Over the past decade, chromosomal microarray analysis (CMA) for the evaluation of genomic copy number imbalances in clinical laboratories has grown rapidly. However, inconsistencies in copy number variant (CNV) classifications across laboratories have persisted, particularly prior to the implementation of the 2020 American College of Medical Genetics and Genomics (ACMG) guidelines, which introduced a more rigorous, evidence-based approach aimed at reducing inter-laboratory discrepancies. As genetic knowledge advances and ACMG guidelines evolve, the ACMG recommends periodic reevaluation and reanalysis of genomic test results, including CMA, to ensure accurate and consistent variant classification. To date, few studies have assessed the clinical value of systematic CNV reevaluation under the latest ACMG guidelines, leaving no consensus on the optimal timing to initiate CNV reevaluation and detailed recommendations for reevaluation methods. In this study, we investigated the clinical utility and necessity of systematic reevaluation of CNV of uncertain significance (CNVus), which account for approximately 10-15% of reported CNV and present a persistent challenge in medical genetics. Additionally, we evaluated the role of genome sequencing (GS) in CNV reevaluation, especially for intragenic CNV, and aimed to provide evidence to support detailed guideline development.
Methods:
This laboratory-initiated retrospective study reviewed 5,277 consecutive pediatric CMA cases from the Yale Clinical Cytogenetics Laboratory (2010-2022). CNVus were reevaluated following the 2020 ACMG/ClinGen guidelines for CNV interpretation. GS was subsequently applied to reanalyze cases where CNVus were reclassified to pathogenic or likely pathogenic (p/lpCNV).
Results:
The CNVus detection rate in our laboratory is 9.1%, and 567 CNVus from 480 pediatric cases were reevaluated, with a reclassification rate of 7.3% (35 in 480 cases). Eight CNVus in 8 cases (1.7%; 8/480) were reclassified to p/lpCNV, primarily due to updates in public resources such as ClinGen Dosage Sensitivity and new evidence in medical literature. Twenty-seven CNVus in 27 cases (5.6%; 27/480) were reclassified to benign or likely benign, largely due to new DGV Gold information.
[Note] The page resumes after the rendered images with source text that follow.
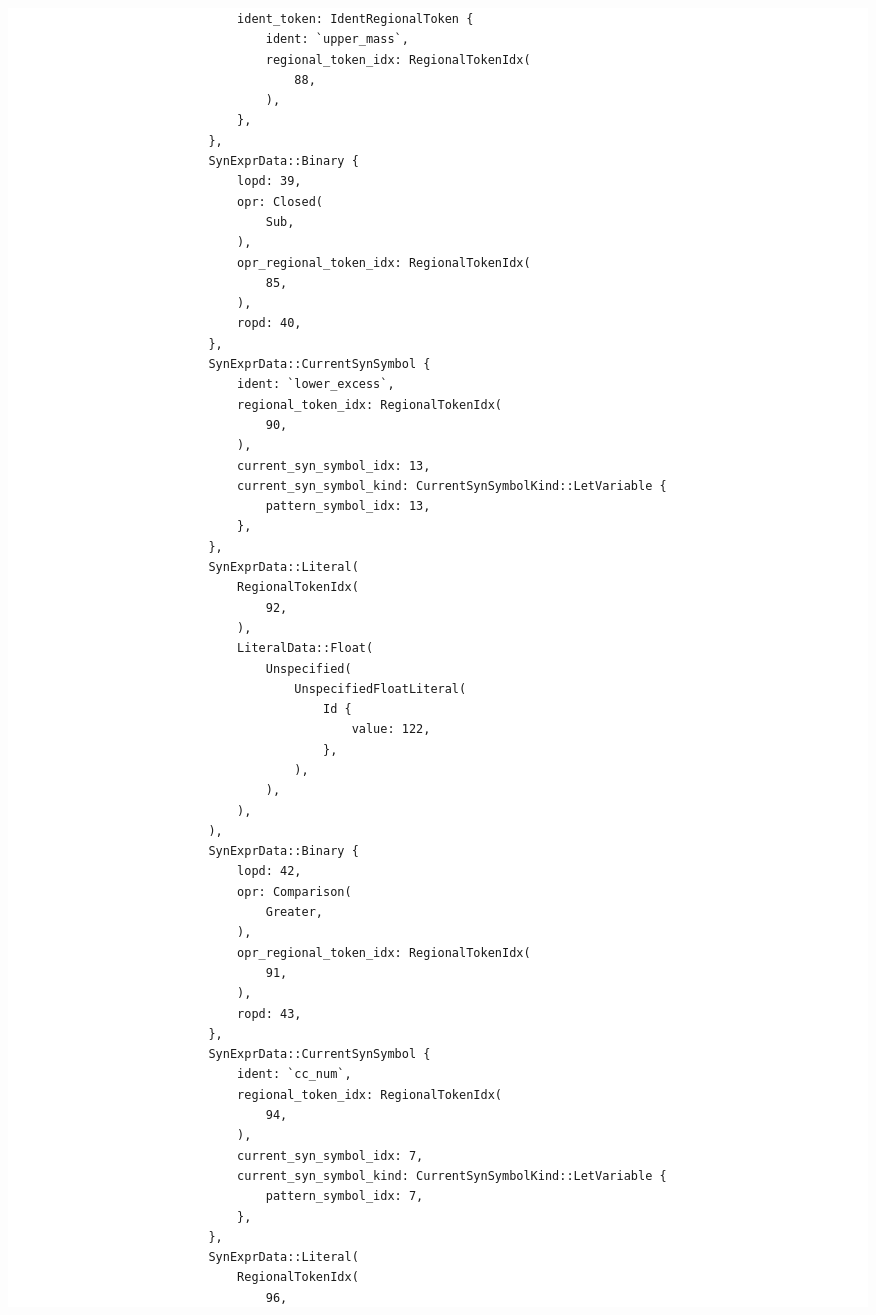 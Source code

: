                                     ident_token: IdentRegionalToken {
                                        ident: `upper_mass`,
                                        regional_token_idx: RegionalTokenIdx(
                                            88,
                                        ),
                                    },
                                },
                                SynExprData::Binary {
                                    lopd: 39,
                                    opr: Closed(
                                        Sub,
                                    ),
                                    opr_regional_token_idx: RegionalTokenIdx(
                                        85,
                                    ),
                                    ropd: 40,
                                },
                                SynExprData::CurrentSynSymbol {
                                    ident: `lower_excess`,
                                    regional_token_idx: RegionalTokenIdx(
                                        90,
                                    ),
                                    current_syn_symbol_idx: 13,
                                    current_syn_symbol_kind: CurrentSynSymbolKind::LetVariable {
                                        pattern_symbol_idx: 13,
                                    },
                                },
                                SynExprData::Literal(
                                    RegionalTokenIdx(
                                        92,
                                    ),
                                    LiteralData::Float(
                                        Unspecified(
                                            UnspecifiedFloatLiteral(
                                                Id {
                                                    value: 122,
                                                },
                                            ),
                                        ),
                                    ),
                                ),
                                SynExprData::Binary {
                                    lopd: 42,
                                    opr: Comparison(
                                        Greater,
                                    ),
                                    opr_regional_token_idx: RegionalTokenIdx(
                                        91,
                                    ),
                                    ropd: 43,
                                },
                                SynExprData::CurrentSynSymbol {
                                    ident: `cc_num`,
                                    regional_token_idx: RegionalTokenIdx(
                                        94,
                                    ),
                                    current_syn_symbol_idx: 7,
                                    current_syn_symbol_kind: CurrentSynSymbolKind::LetVariable {
                                        pattern_symbol_idx: 7,
                                    },
                                },
                                SynExprData::Literal(
                                    RegionalTokenIdx(
                                        96, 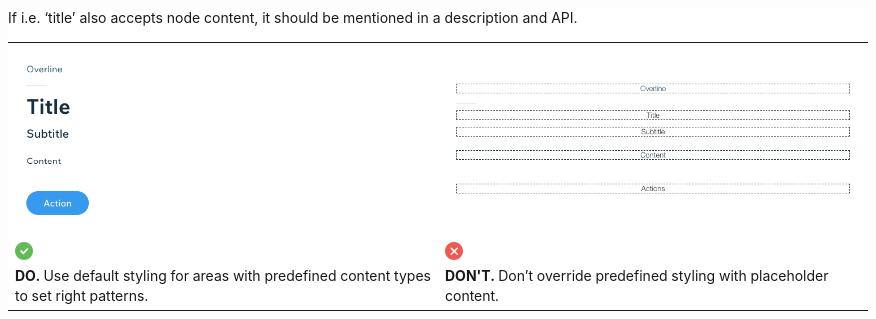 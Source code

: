 If i.e. ‘title’ also accepts node content, it should be mentioned in a description and API.

<table>
<tr>
    <td><img src='../assets/MarketingContentDO.png'/></td>
    <td><img src='../assets/MarketingContentDONT.png'/></td>
  </tr>
  <tr>
    <td>
    	<img src='../assets/DO.png'/><br>
    	<strong>DO.</strong>
    	Use default styling for areas with predefined content types to set right patterns.
    </td>
    <td>
    	<img src='../assets/DONT.png'/><br>
    	<strong>DON'T.</strong>
    	Don’t override predefined styling with placeholder content.
    </td>
  </tr>
</table>
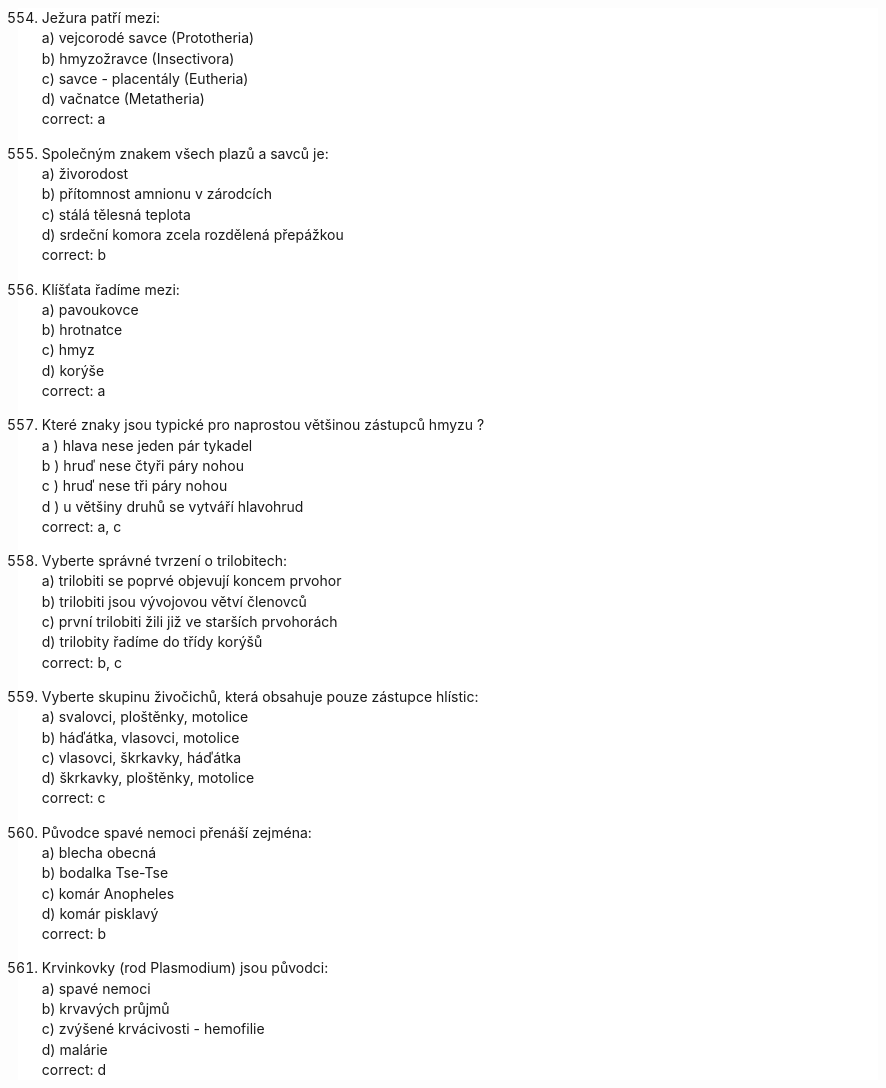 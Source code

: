 554. Ježura patří mezi:  
a) vejcorodé savce (Prototheria)  
b) hmyzožravce (Insectivora)  
c) savce - placentály (Eutheria)  
d) vačnatce (Metatheria)  
correct: a  
  
555. Společným znakem všech plazů a savců je:  
a) živorodost  
b) přítomnost amnionu v zárodcích  
c) stálá tělesná teplota  
d) srdeční komora zcela rozdělená přepážkou  
correct: b  
  
556. Klíšťata řadíme mezi:  
a) pavoukovce  
b) hrotnatce  
c) hmyz  
d) korýše  
correct: a  
  
557. Které znaky jsou typické pro naprostou většinou zástupců hmyzu ?  
a ) hlava nese jeden pár tykadel  
b ) hruď nese čtyři páry nohou  
c ) hruď nese tři páry nohou  
d ) u většiny druhů se vytváří hlavohrud  
correct: a, c  
  
558. Vyberte správné tvrzení o trilobitech:  
a) trilobiti se poprvé objevují koncem prvohor  
b) trilobiti jsou vývojovou větví členovců  
c) první trilobiti žili již ve starších prvohorách  
d) trilobity řadíme do třídy korýšů  
correct: b, c  
  
559. Vyberte skupinu živočichů, která obsahuje pouze zástupce hlístic:  
a) svalovci, ploštěnky, motolice  
b) háďátka, vlasovci, motolice  
c) vlasovci, škrkavky, háďátka  
d) škrkavky, ploštěnky, motolice  
correct: c  
  
560. Původce spavé nemoci přenáší zejména:  
a) blecha obecná  
b) bodalka Tse-Tse  
c) komár Anopheles  
d) komár pisklavý  
correct: b  
  
561. Krvinkovky (rod Plasmodium) jsou původci:  
a) spavé nemoci  
b) krvavých průjmů  
c) zvýšené krvácivosti - hemofilie  
d) malárie  
correct: d  
   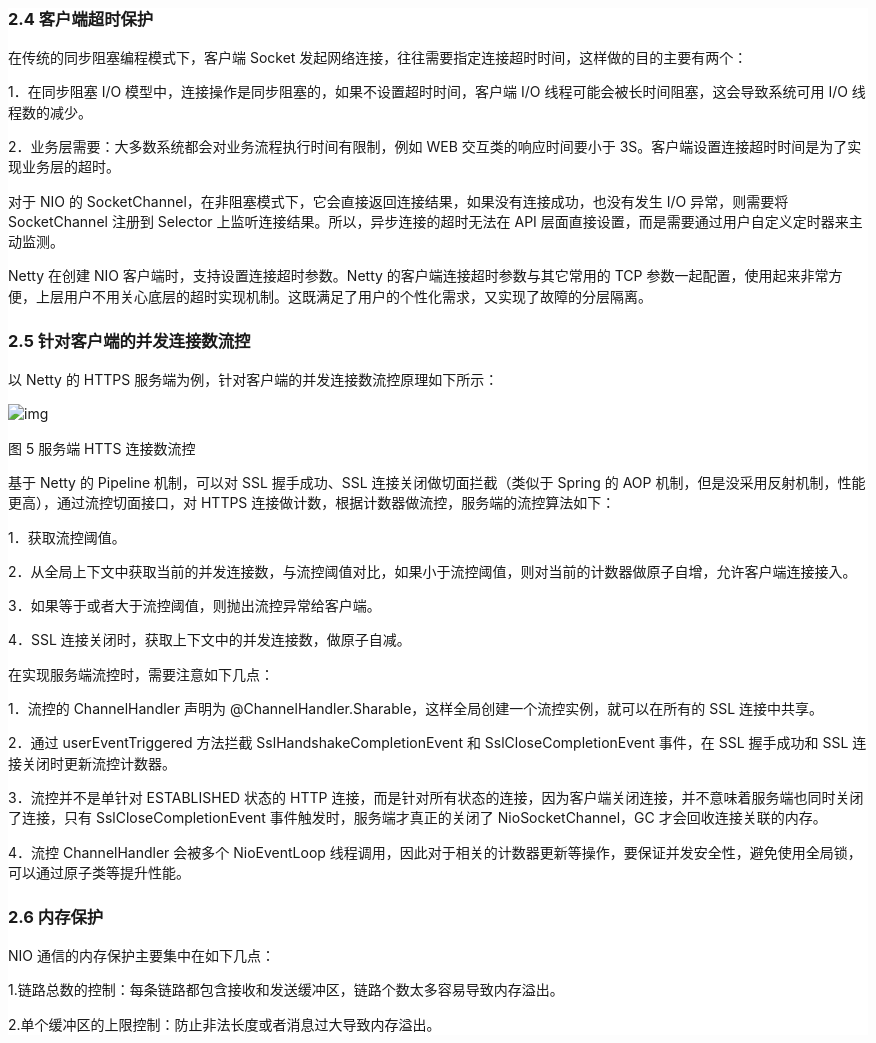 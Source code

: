 

### 2.4 客户端超时保护

在传统的同步阻塞编程模式下，客户端 Socket 发起网络连接，往往需要指定连接超时时间，这样做的目的主要有两个：

1．在同步阻塞 I/O 模型中，连接操作是同步阻塞的，如果不设置超时时间，客户端 I/O 线程可能会被长时间阻塞，这会导致系统可用 I/O 线程数的减少。

2．业务层需要：大多数系统都会对业务流程执行时间有限制，例如 WEB 交互类的响应时间要小于 3S。客户端设置连接超时时间是为了实现业务层的超时。

对于 NIO 的 SocketChannel，在非阻塞模式下，它会直接返回连接结果，如果没有连接成功，也没有发生 I/O 异常，则需要将 SocketChannel 注册到 Selector 上监听连接结果。所以，异步连接的超时无法在 API 层面直接设置，而是需要通过用户自定义定时器来主动监测。

Netty 在创建 NIO 客户端时，支持设置连接超时参数。Netty 的客户端连接超时参数与其它常用的 TCP 参数一起配置，使用起来非常方便，上层用户不用关心底层的超时实现机制。这既满足了用户的个性化需求，又实现了故障的分层隔离。



### 2.5 针对客户端的并发连接数流控

以 Netty 的 HTTPS 服务端为例，针对客户端的并发连接数流控原理如下所示：



![img](https://static001.infoq.cn/resource/image/d6/d0/d689d7f7fbbbc7adce02ab1fbc8ef9d0.jpg)



图 5 服务端 HTTS 连接数流控

基于 Netty 的 Pipeline 机制，可以对 SSL 握手成功、SSL 连接关闭做切面拦截（类似于 Spring 的 AOP 机制，但是没采用反射机制，性能更高），通过流控切面接口，对 HTTPS 连接做计数，根据计数器做流控，服务端的流控算法如下：

1．获取流控阈值。

2．从全局上下文中获取当前的并发连接数，与流控阈值对比，如果小于流控阈值，则对当前的计数器做原子自增，允许客户端连接接入。

3．如果等于或者大于流控阈值，则抛出流控异常给客户端。

4．SSL 连接关闭时，获取上下文中的并发连接数，做原子自减。



在实现服务端流控时，需要注意如下几点：

1．流控的 ChannelHandler 声明为 @ChannelHandler.Sharable，这样全局创建一个流控实例，就可以在所有的 SSL 连接中共享。

2．通过 userEventTriggered 方法拦截 SslHandshakeCompletionEvent 和 SslCloseCompletionEvent 事件，在 SSL 握手成功和 SSL 连接关闭时更新流控计数器。

3．流控并不是单针对 ESTABLISHED 状态的 HTTP 连接，而是针对所有状态的连接，因为客户端关闭连接，并不意味着服务端也同时关闭了连接，只有 SslCloseCompletionEvent 事件触发时，服务端才真正的关闭了 NioSocketChannel，GC 才会回收连接关联的内存。

4．流控 ChannelHandler 会被多个 NioEventLoop 线程调用，因此对于相关的计数器更新等操作，要保证并发安全性，避免使用全局锁，可以通过原子类等提升性能。



### 2.6 内存保护

NIO 通信的内存保护主要集中在如下几点：

1.链路总数的控制：每条链路都包含接收和发送缓冲区，链路个数太多容易导致内存溢出。

2.单个缓冲区的上限控制：防止非法长度或者消息过大导致内存溢出。
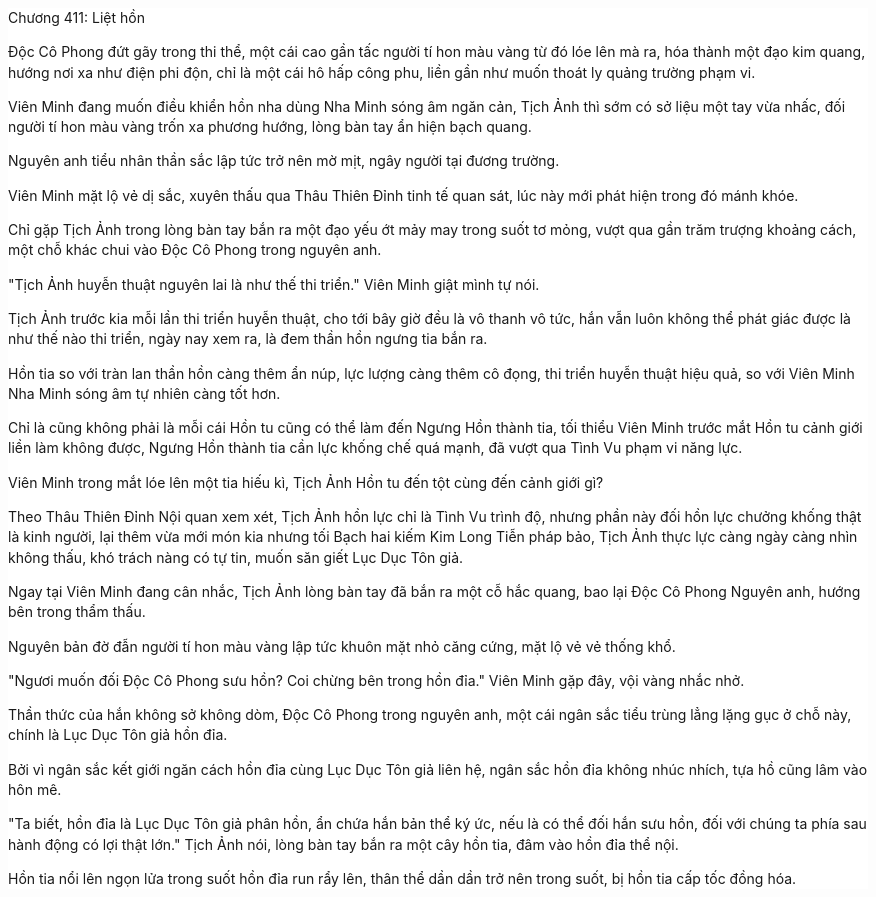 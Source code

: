 




Chương 411: Liệt hồn


Độc Cô Phong đứt gãy trong thi thể, một cái cao gần tấc người tí hon màu vàng từ đó lóe lên mà ra, hóa thành một đạo kim quang, hướng nơi xa như điện phi độn, chỉ là một cái hô hấp công phu, liền gần như muốn thoát ly quảng trường phạm vi.

Viên Minh đang muốn điều khiển hồn nha dùng Nha Minh sóng âm ngăn cản, Tịch Ảnh thì sớm có sở liệu một tay vừa nhấc, đối người tí hon màu vàng trốn xa phương hướng, lòng bàn tay ẩn hiện bạch quang.

Nguyên anh tiểu nhân thần sắc lập tức trở nên mờ mịt, ngây người tại đương trường.

Viên Minh mặt lộ vẻ dị sắc, xuyên thấu qua Thâu Thiên Đỉnh tinh tế quan sát, lúc này mới phát hiện trong đó mánh khóe.

Chỉ gặp Tịch Ảnh trong lòng bàn tay bắn ra một đạo yếu ớt mảy may trong suốt tơ mỏng, vượt qua gần trăm trượng khoảng cách, một chỗ khác chui vào Độc Cô Phong trong nguyên anh.

"Tịch Ảnh huyễn thuật nguyên lai là như thế thi triển." Viên Minh giật mình tự nói.

Tịch Ảnh trước kia mỗi lần thi triển huyễn thuật, cho tới bây giờ đều là vô thanh vô tức, hắn vẫn luôn không thể phát giác được là như thế nào thi triển, ngày nay xem ra, là đem thần hồn ngưng tia bắn ra.

Hồn tia so với tràn lan thần hồn càng thêm ẩn núp, lực lượng càng thêm cô đọng, thi triển huyễn thuật hiệu quả, so với Viên Minh Nha Minh sóng âm tự nhiên càng tốt hơn.

Chỉ là cũng không phải là mỗi cái Hồn tu cũng có thể làm đến Ngưng Hồn thành tia, tối thiểu Viên Minh trước mắt Hồn tu cảnh giới liền làm không được, Ngưng Hồn thành tia cần lực khống chế quá mạnh, đã vượt qua Tình Vu phạm vi năng lực.

Viên Minh trong mắt lóe lên một tia hiếu kì, Tịch Ảnh Hồn tu đến tột cùng đến cảnh giới gì?

Theo Thâu Thiên Đỉnh Nội quan xem xét, Tịch Ảnh hồn lực chỉ là Tình Vu trình độ, nhưng phần này đối hồn lực chưởng khống thật là kinh người, lại thêm vừa mới món kia nhưng tối Bạch hai kiếm Kim Long Tiễn pháp bảo, Tịch Ảnh thực lực càng ngày càng nhìn không thấu, khó trách nàng có tự tin, muốn săn giết Lục Dục Tôn giả.

Ngay tại Viên Minh đang cân nhắc, Tịch Ảnh lòng bàn tay đã bắn ra một cỗ hắc quang, bao lại Độc Cô Phong Nguyên anh, hướng bên trong thẩm thấu.

Nguyên bản đờ đẫn người tí hon màu vàng lập tức khuôn mặt nhỏ căng cứng, mặt lộ vẻ vẻ thống khổ.

"Ngươi muốn đối Độc Cô Phong sưu hồn? Coi chừng bên trong hồn đỉa." Viên Minh gặp đây, vội vàng nhắc nhở.

Thần thức của hắn không sở không dòm, Độc Cô Phong trong nguyên anh, một cái ngân sắc tiểu trùng lẳng lặng gục ở chỗ này, chính là Lục Dục Tôn giả hồn đỉa.

Bởi vì ngân sắc kết giới ngăn cách hồn đỉa cùng Lục Dục Tôn giả liên hệ, ngân sắc hồn đỉa không nhúc nhích, tựa hồ cũng lâm vào hôn mê.

"Ta biết, hồn đỉa là Lục Dục Tôn giả phân hồn, ẩn chứa hắn bản thể ký ức, nếu là có thể đối hắn sưu hồn, đối với chúng ta phía sau hành động có lợi thật lớn." Tịch Ảnh nói, lòng bàn tay bắn ra một cây hồn tia, đâm vào hồn đỉa thể nội.

Hồn tia nổi lên ngọn lửa trong suốt hồn đỉa run rẩy lên, thân thể dần dần trở nên trong suốt, bị hồn tia cấp tốc đồng hóa.
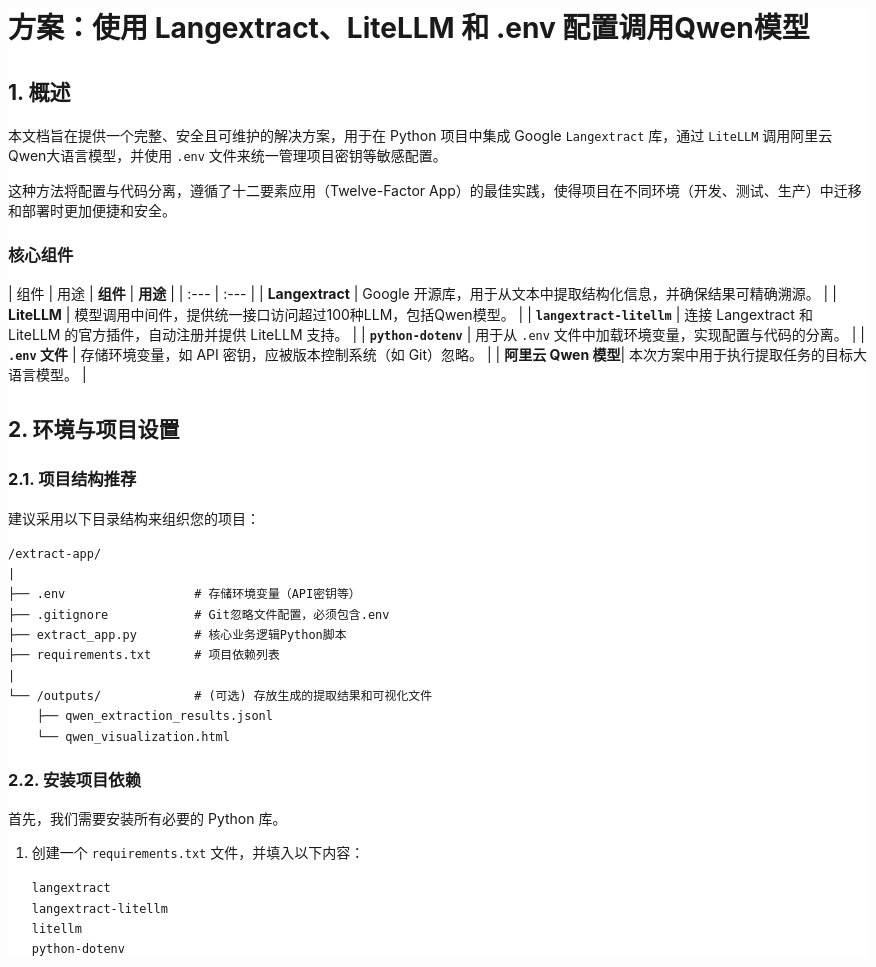 

# 方案：使用 Langextract、LiteLLM 和 .env 配置调用Qwen模型

## 1. 概述

本文档旨在提供一个完整、安全且可维护的解决方案，用于在 Python 项目中集成 Google `Langextract` 库，通过 `LiteLLM` 调用阿里云Qwen大语言模型，并使用 `.env` 文件来统一管理项目密钥等敏感配置。

这种方法将配置与代码分离，遵循了十二要素应用（Twelve-Factor App）的最佳实践，使得项目在不同环境（开发、测试、生产）中迁移和部署时更加便捷和安全。

### 核心组件

| 组件 | 用途 | **组件** | **用途** |
| :--- | :--- |
| **Langextract** | Google 开源库，用于从文本中提取结构化信息，并确保结果可精确溯源。 |
| **LiteLLM** | 模型调用中间件，提供统一接口访问超过100种LLM，包括Qwen模型。 |
| **`langextract-litellm`** | 连接 Langextract 和 LiteLLM 的官方插件，自动注册并提供 LiteLLM 支持。 |
| **`python-dotenv`** | 用于从 `.env` 文件中加载环境变量，实现配置与代码的分离。 |
| **`.env` 文件** | 存储环境变量，如 API 密钥，应被版本控制系统（如 Git）忽略。 |
| **阿里云 Qwen 模型**| 本次方案中用于执行提取任务的目标大语言模型。 |

## 2. 环境与项目设置

### 2.1. 项目结构推荐

建议采用以下目录结构来组织您的项目：

```
/extract-app/
|
├── .env                  # 存储环境变量（API密钥等）
├── .gitignore            # Git忽略文件配置，必须包含.env
├── extract_app.py        # 核心业务逻辑Python脚本
├── requirements.txt      # 项目依赖列表
|
└── /outputs/             # (可选) 存放生成的提取结果和可视化文件
    ├── qwen_extraction_results.jsonl
    └── qwen_visualization.html
```

### 2.2. 安装项目依赖

首先，我们需要安装所有必要的 Python 库。

1.  创建一个 `requirements.txt` 文件，并填入以下内容：

    ```text
    langextract
    langextract-litellm
    litellm
    python-dotenv
    ```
Intragenic CNV accounted for 75% (6/8) of the CNVus reclassified as p/lpCNV, and GS further enhanced their reclassification by precisely characterizing the breakpoints and ruling out additional causative genetic variants. Additionally, our data showed that the reclassification rate is not constant over the years, with the majority of reclassified CNVus (97%; 34/35) from tests conducted more than three years prior, and 77% (27/35) from tests performed over 5 years ago. This suggests that reevaluating CNVus every 3-5 years is a feasible and effective approach.
Conclusion:
This study demonstrated the clinical utility and necessity of periodic CNVus reevaluation and highlighted the role of GS in enhancing CNV interpretation. Our data suggested an optimal reevaluation interval of 3-5 years, and provided evidence to support the development of standardized guidelines by professional organizations.